__PROBLEM STATEMENT__: How many lines in the entries below contain the word "Topic"? Answer with the number and nothing else.

__Saved entries__:
>>>
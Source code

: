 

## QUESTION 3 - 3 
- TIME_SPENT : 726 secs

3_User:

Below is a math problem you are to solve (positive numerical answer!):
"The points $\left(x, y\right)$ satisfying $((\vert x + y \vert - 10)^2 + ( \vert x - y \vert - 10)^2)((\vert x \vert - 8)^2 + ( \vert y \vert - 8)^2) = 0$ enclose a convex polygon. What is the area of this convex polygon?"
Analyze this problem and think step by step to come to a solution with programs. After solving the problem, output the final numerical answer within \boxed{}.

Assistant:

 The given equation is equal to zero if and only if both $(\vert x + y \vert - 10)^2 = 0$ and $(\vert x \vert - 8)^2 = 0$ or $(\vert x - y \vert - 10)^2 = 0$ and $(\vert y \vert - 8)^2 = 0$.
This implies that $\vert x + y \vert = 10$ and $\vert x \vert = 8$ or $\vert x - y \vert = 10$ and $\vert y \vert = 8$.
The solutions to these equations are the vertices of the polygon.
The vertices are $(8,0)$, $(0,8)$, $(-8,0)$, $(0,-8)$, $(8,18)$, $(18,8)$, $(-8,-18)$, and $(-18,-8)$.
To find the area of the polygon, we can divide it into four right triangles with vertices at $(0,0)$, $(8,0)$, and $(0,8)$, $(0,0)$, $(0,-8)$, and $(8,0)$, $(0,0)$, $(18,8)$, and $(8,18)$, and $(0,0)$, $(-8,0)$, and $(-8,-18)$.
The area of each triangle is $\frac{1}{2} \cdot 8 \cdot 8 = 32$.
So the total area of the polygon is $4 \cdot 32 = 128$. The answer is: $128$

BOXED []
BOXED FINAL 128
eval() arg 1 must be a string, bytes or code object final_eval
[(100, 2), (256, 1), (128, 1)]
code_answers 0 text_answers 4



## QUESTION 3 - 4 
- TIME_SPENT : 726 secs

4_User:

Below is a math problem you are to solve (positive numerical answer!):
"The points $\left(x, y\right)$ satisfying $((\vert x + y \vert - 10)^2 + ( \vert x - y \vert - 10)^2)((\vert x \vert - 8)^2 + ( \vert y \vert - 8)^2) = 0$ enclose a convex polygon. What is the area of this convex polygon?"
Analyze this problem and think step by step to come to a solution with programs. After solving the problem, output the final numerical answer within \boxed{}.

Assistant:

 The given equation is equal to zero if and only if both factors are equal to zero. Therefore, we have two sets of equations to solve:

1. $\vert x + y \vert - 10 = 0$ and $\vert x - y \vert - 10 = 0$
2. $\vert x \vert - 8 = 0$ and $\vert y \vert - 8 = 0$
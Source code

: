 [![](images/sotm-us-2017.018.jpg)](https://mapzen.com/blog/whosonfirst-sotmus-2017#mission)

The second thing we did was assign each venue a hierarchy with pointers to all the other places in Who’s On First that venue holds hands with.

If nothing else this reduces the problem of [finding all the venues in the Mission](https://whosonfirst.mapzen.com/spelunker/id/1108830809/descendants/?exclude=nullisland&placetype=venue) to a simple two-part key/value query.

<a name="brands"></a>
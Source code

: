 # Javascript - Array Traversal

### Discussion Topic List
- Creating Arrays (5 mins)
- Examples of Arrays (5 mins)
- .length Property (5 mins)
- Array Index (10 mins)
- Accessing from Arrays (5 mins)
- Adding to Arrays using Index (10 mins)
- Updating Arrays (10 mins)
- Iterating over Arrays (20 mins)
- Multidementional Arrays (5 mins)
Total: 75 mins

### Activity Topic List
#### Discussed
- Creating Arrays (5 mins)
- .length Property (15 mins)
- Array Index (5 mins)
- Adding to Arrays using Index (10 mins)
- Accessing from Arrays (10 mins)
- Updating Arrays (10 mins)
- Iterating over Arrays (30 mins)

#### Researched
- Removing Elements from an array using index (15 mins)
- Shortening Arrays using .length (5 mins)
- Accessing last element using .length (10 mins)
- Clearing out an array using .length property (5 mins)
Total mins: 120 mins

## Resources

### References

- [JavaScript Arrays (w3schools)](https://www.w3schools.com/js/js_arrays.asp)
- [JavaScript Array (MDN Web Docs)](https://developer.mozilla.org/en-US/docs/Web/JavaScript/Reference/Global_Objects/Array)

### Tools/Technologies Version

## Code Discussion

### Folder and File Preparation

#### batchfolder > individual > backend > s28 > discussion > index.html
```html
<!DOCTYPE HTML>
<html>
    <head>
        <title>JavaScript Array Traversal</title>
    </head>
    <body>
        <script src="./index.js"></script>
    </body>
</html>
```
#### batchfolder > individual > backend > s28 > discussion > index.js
<<<
__YOUR SOLUTION__: 2